**Requirement**
When a line in the entries below contains the word "tuple", copy that line.

**The data**
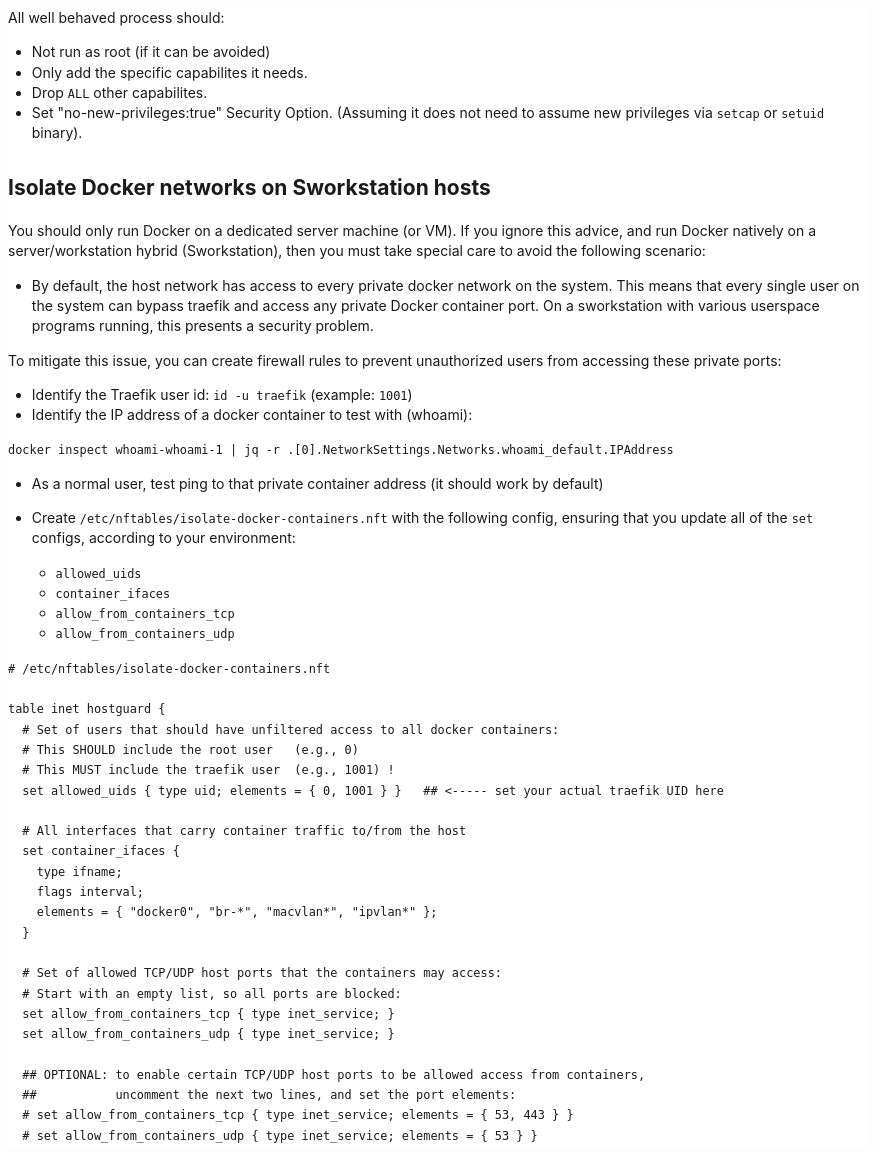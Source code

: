 All well behaved process should:

 * Not run as root (if it can be avoided)
 * Only add the specific capabilites it needs.
 * Drop `ALL` other capabilites.
 * Set "no-new-privileges:true" Security Option. (Assuming it does not
   need to assume new privileges via `setcap` or `setuid` binary).

## Isolate Docker networks on Sworkstation hosts

You should only run Docker on a dedicated server machine (or VM).
If you ignore this advice, and run Docker natively on a
server/workstation hybrid (Sworkstation), then you must take special
care to avoid the following scenario:

 * By default, the host network has access to every private docker
   network on the system. This means that every single user on the
   system can bypass traefik and access any private Docker container
   port. On a sworkstation with various userspace programs running,
   this presents a security problem.
   
To mitigate this issue, you can create firewall rules to prevent
unauthorized users from accessing these private ports:

 * Identify the Traefik user id: `id -u traefik` (example: `1001`)
 * Identify the IP address of a docker container to test with (whoami):
 
``` 
docker inspect whoami-whoami-1 | jq -r .[0].NetworkSettings.Networks.whoami_default.IPAddress
```

 * As a normal user, test ping to that private container address (it should work by default)
 
 * Create `/etc/nftables/isolate-docker-containers.nft` with the
   following config, ensuring that you update all of the `set`
   configs, according to your environment:
   
   * `allowed_uids`
   * `container_ifaces`
   * `allow_from_containers_tcp`
   * `allow_from_containers_udp`
   
```
# /etc/nftables/isolate-docker-containers.nft

table inet hostguard {
  # Set of users that should have unfiltered access to all docker containers:
  # This SHOULD include the root user   (e.g., 0)
  # This MUST include the traefik user  (e.g., 1001) !
  set allowed_uids { type uid; elements = { 0, 1001 } }   ## <----- set your actual traefik UID here
  
  # All interfaces that carry container traffic to/from the host
  set container_ifaces {
    type ifname;
    flags interval;
    elements = { "docker0", "br-*", "macvlan*", "ipvlan*" };
  }  

  # Set of allowed TCP/UDP host ports that the containers may access:
  # Start with an empty list, so all ports are blocked:
  set allow_from_containers_tcp { type inet_service; }
  set allow_from_containers_udp { type inet_service; }

  ## OPTIONAL: to enable certain TCP/UDP host ports to be allowed access from containers,
  ##           uncomment the next two lines, and set the port elements:
  # set allow_from_containers_tcp { type inet_service; elements = { 53, 443 } }
  # set allow_from_containers_udp { type inet_service; elements = { 53 } }
```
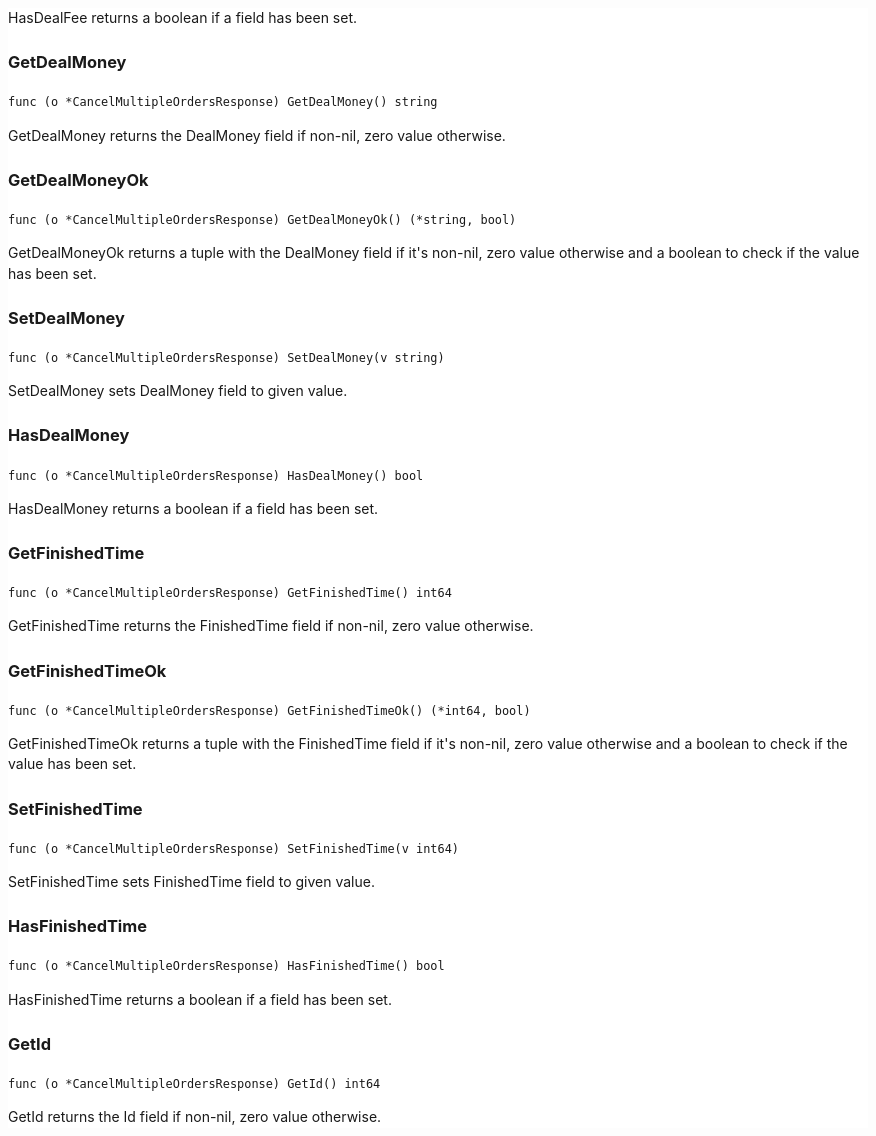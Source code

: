 HasDealFee returns a boolean if a field has been set.

### GetDealMoney

`func (o *CancelMultipleOrdersResponse) GetDealMoney() string`

GetDealMoney returns the DealMoney field if non-nil, zero value otherwise.

### GetDealMoneyOk

`func (o *CancelMultipleOrdersResponse) GetDealMoneyOk() (*string, bool)`

GetDealMoneyOk returns a tuple with the DealMoney field if it's non-nil, zero value otherwise
and a boolean to check if the value has been set.

### SetDealMoney

`func (o *CancelMultipleOrdersResponse) SetDealMoney(v string)`

SetDealMoney sets DealMoney field to given value.

### HasDealMoney

`func (o *CancelMultipleOrdersResponse) HasDealMoney() bool`

HasDealMoney returns a boolean if a field has been set.

### GetFinishedTime

`func (o *CancelMultipleOrdersResponse) GetFinishedTime() int64`

GetFinishedTime returns the FinishedTime field if non-nil, zero value otherwise.

### GetFinishedTimeOk

`func (o *CancelMultipleOrdersResponse) GetFinishedTimeOk() (*int64, bool)`

GetFinishedTimeOk returns a tuple with the FinishedTime field if it's non-nil, zero value otherwise
and a boolean to check if the value has been set.

### SetFinishedTime

`func (o *CancelMultipleOrdersResponse) SetFinishedTime(v int64)`

SetFinishedTime sets FinishedTime field to given value.

### HasFinishedTime

`func (o *CancelMultipleOrdersResponse) HasFinishedTime() bool`

HasFinishedTime returns a boolean if a field has been set.

### GetId

`func (o *CancelMultipleOrdersResponse) GetId() int64`

GetId returns the Id field if non-nil, zero value otherwise.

**Answer to this task**
GetDealMoneyOk returns a tuple with the DealMoney field if it's non-nil, zero value otherwise
GetFinishedTimeOk returns a tuple with the FinishedTime field if it's non-nil, zero value otherwise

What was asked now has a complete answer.